According to the Kurdish leader, Iran’s willingness to engage the international community should not be read as a sign of change on the part of the Iranian regime. He believes that the Iranian regime is forthcoming in this regard due to the impact of international sanctions. As a result, he expresses his skepticism regarding the possibility of a meaningful and durable resolution of the nuclear crisis.
Citing the Kurdish movement’s experience in negotiations with the clerical regime, Mr. Hijri also questions the sincerity of the Iranian regime in his letter. Once Kurdish guerilla forces defeated Iranian forces in what is known as the “three months war” in 1980, Ayatollah Khomeini sent a delegation to Iranian Kurdistan for negotiations. However, it proved to be a tactical move. Once Khomeini had consolidated his rule and formed the Revolutionary Guards, they undertook a military offensive against Iranian Kurdistan. Similarly, Iranian diplomats assassinated Dr. A. R. Ghassemlou, the charismatic leader of Iranian Kurdistan, during negotiations in Vienna in 1989.
“My party, the Democratic Party of Iranian Kurdistan, has always been committed to the peaceful resolution of the Kurdish issue through dialogue and negotiations, “ Mr. Hijri writes. “However, as the past record of the Iranian regime’s actions demonstrates, negotiations ended in the assassination of our leaders and an intensification of the oppression against the Kurdish people,” the letter says.

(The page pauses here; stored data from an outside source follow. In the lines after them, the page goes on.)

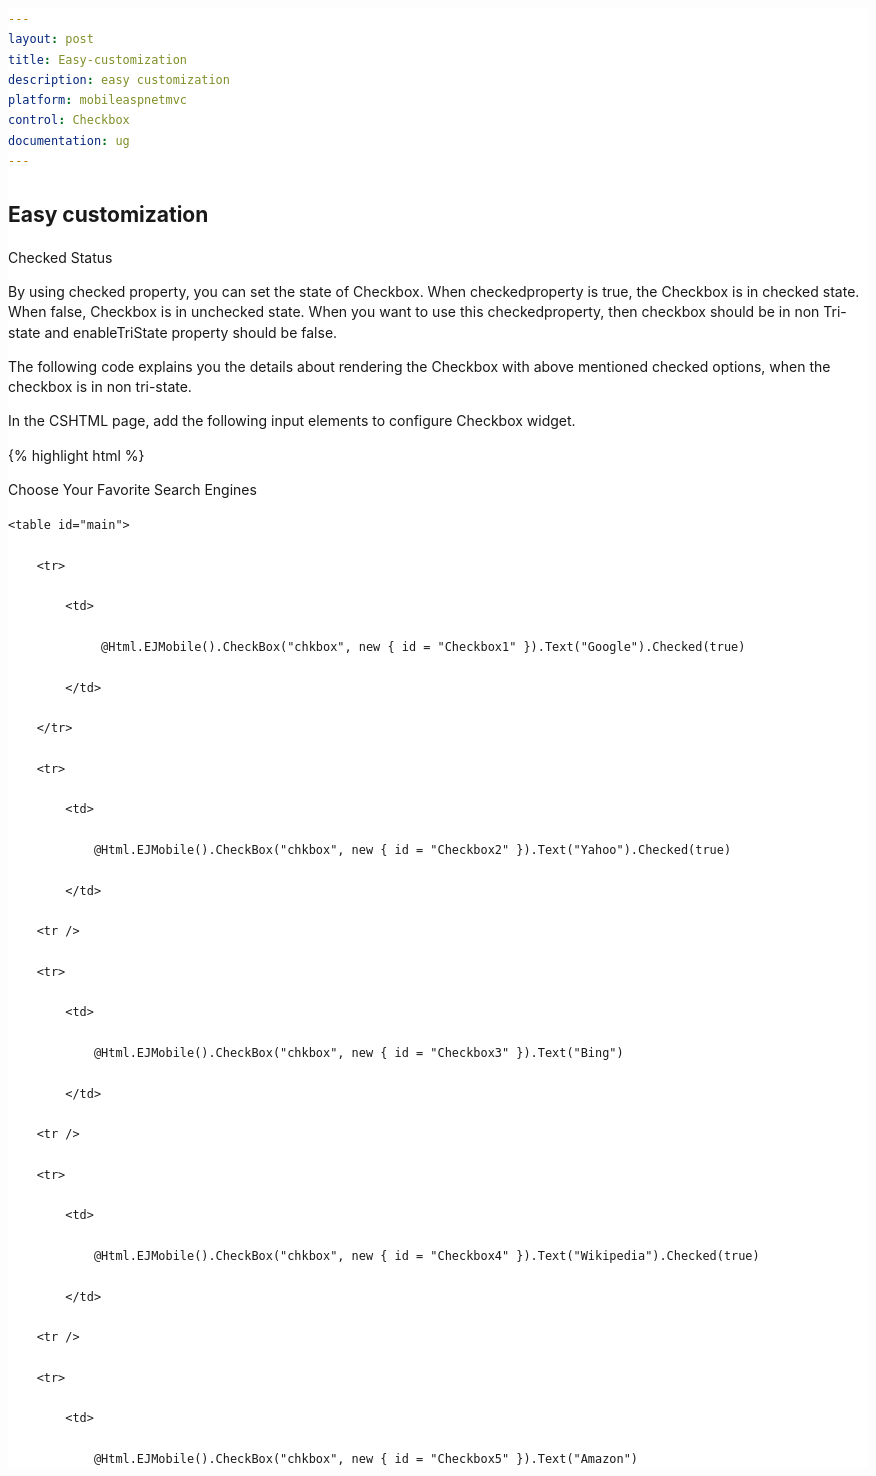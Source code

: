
 ```yaml
---
layout: post
title: Easy-customization
description: easy customization
platform: mobileaspnetmvc
control: Checkbox
documentation: ug
---
```


## Easy customization

Checked Status

By using checked property, you can set the state of Checkbox. When checkedproperty is true, the Checkbox is in checked state. When false, Checkbox is in unchecked state. When you want to use this checkedproperty, then checkbox should be in non Tri-state and enableTriState property should be false.

The following code explains you the details about rendering the Checkbox with above mentioned checked options, when the checkbox is in non tri-state.

In the CSHTML page, add the following input elements to configure Checkbox widget.

{% highlight html %}



<p id="label">Choose Your Favorite Search Engines</p>

    <table id="main">

        <tr>

            <td>

                 @Html.EJMobile().CheckBox("chkbox", new { id = "Checkbox1" }).Text("Google").Checked(true)

            </td>

        </tr>

        <tr>

            <td>

                @Html.EJMobile().CheckBox("chkbox", new { id = "Checkbox2" }).Text("Yahoo").Checked(true)

            </td>

        <tr />

        <tr>

            <td>

                @Html.EJMobile().CheckBox("chkbox", new { id = "Checkbox3" }).Text("Bing")

            </td>

        <tr />

        <tr>

            <td>

                @Html.EJMobile().CheckBox("chkbox", new { id = "Checkbox4" }).Text("Wikipedia").Checked(true)

            </td>

        <tr />

        <tr>

            <td>

                @Html.EJMobile().CheckBox("chkbox", new { id = "Checkbox5" }).Text("Amazon")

The Kurdish leader also stresses the importance of including issues pertaining to human rights and democracy in any future deal with the Iranian regime. “Therefore, we appeal to the international community that a deal with the Islamic Republic should be contingent on its commitment to ending human rights violations in Iran as well as ensuring the political and cultural rights of the various nations in the country through a free and democratic process, “ the letter ends.